- [Assignment] Search the listing below for the word "mobile", and copy every line in which it turns up.

***** Records for the task

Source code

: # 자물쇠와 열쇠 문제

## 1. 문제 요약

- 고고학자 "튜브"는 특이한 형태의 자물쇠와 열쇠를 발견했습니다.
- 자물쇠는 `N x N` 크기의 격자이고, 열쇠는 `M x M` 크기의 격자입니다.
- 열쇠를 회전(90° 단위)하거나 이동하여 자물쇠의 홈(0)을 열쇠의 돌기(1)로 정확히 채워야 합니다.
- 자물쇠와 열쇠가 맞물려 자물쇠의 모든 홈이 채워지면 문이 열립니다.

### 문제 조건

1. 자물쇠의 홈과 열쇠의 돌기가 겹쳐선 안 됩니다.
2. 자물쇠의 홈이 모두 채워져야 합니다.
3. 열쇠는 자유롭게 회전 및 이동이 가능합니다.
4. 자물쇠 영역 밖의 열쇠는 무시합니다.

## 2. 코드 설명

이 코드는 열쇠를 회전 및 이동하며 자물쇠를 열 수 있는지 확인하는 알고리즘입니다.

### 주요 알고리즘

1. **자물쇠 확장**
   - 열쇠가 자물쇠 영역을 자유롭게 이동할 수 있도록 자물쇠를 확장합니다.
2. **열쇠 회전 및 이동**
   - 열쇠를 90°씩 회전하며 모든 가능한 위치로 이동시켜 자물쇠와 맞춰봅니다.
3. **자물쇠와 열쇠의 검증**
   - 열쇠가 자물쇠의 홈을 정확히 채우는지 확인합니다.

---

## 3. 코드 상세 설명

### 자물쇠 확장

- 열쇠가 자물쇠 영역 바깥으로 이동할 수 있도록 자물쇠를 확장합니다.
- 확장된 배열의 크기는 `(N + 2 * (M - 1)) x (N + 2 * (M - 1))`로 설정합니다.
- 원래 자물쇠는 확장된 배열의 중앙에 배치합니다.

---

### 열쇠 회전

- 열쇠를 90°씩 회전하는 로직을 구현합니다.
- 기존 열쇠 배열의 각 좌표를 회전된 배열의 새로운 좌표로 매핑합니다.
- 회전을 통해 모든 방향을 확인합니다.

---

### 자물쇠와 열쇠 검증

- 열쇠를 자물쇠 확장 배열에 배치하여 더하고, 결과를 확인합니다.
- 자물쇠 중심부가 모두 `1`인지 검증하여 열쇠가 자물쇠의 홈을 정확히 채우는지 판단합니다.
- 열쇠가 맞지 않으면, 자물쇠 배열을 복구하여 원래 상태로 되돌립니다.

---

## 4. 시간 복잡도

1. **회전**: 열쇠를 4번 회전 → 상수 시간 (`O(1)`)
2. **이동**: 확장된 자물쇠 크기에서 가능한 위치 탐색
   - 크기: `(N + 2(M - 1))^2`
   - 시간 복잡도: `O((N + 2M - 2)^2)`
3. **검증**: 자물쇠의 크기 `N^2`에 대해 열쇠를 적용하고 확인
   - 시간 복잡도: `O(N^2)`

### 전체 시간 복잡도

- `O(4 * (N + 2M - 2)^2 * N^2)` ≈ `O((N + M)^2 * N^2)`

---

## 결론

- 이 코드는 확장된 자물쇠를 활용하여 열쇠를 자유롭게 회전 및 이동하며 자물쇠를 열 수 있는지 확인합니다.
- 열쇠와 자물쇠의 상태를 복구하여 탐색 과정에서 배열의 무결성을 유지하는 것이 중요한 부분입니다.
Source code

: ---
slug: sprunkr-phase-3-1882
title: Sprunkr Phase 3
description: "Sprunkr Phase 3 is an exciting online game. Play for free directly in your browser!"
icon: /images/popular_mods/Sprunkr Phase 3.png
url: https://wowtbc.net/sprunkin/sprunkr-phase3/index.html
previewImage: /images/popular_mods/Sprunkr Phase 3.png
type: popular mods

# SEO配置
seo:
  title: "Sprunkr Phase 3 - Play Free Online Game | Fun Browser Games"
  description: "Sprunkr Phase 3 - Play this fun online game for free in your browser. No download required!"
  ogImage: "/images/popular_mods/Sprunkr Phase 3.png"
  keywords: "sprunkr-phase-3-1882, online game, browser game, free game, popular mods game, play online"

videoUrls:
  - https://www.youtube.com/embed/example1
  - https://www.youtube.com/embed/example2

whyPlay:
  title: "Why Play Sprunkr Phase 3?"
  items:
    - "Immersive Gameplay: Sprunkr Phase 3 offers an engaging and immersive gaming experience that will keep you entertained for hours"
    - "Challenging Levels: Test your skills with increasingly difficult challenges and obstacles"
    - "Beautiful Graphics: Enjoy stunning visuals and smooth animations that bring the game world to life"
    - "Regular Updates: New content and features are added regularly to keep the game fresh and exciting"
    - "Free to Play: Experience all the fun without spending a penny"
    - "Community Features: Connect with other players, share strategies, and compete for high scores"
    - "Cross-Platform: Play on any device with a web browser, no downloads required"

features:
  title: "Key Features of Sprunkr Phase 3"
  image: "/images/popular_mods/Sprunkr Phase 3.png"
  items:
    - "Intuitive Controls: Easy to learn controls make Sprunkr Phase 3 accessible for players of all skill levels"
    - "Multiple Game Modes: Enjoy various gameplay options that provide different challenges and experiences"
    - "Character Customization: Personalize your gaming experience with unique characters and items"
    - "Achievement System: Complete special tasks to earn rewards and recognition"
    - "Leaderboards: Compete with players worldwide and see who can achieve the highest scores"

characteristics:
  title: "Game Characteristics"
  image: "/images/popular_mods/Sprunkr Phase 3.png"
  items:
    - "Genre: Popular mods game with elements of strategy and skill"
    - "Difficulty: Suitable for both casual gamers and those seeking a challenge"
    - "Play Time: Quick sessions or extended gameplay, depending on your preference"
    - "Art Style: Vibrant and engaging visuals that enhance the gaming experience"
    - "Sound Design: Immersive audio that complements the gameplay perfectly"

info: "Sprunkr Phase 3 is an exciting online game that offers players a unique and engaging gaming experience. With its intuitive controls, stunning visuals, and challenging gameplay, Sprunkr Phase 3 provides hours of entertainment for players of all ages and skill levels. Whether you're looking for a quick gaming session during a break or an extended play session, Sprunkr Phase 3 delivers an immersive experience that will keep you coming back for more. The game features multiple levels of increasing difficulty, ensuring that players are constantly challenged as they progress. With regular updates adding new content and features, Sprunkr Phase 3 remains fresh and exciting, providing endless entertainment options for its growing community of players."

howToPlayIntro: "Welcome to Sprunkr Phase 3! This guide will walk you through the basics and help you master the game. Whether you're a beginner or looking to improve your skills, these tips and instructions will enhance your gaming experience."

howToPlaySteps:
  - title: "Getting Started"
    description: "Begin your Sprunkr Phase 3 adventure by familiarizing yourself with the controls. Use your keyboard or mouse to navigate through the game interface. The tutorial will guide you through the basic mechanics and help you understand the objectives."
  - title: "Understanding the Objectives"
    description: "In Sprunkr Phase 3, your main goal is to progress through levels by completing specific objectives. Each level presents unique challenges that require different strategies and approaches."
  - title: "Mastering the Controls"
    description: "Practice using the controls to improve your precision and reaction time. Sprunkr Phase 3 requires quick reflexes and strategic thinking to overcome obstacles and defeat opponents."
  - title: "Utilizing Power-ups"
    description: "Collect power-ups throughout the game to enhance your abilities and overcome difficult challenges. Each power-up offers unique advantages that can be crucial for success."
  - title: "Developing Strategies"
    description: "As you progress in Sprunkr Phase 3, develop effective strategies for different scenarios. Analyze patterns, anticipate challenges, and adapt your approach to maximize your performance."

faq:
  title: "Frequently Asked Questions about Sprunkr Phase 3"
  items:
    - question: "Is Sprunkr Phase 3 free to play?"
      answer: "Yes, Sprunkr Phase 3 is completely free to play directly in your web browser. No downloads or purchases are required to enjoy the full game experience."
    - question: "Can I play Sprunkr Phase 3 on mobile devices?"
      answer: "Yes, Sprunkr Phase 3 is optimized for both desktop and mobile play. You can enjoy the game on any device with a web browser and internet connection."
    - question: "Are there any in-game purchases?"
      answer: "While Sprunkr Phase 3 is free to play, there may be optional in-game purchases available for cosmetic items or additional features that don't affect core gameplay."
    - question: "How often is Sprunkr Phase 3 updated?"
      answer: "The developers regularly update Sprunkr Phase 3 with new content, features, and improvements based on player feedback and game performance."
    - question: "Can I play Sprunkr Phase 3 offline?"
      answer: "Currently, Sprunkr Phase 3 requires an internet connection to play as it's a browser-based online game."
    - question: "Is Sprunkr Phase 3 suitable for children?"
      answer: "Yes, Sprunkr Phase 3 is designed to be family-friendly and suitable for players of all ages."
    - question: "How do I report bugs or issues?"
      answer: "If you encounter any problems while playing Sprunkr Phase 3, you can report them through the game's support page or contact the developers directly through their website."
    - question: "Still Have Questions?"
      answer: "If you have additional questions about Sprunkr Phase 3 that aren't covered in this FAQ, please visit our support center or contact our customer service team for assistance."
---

**********

- [Solution]
    - question: "Can I play Sprunkr Phase 3 on mobile devices?"
      answer: "Yes, Sprunkr Phase 3 is optimized for both desktop and mobile play. You can enjoy the game on any device with a web browser and internet connection."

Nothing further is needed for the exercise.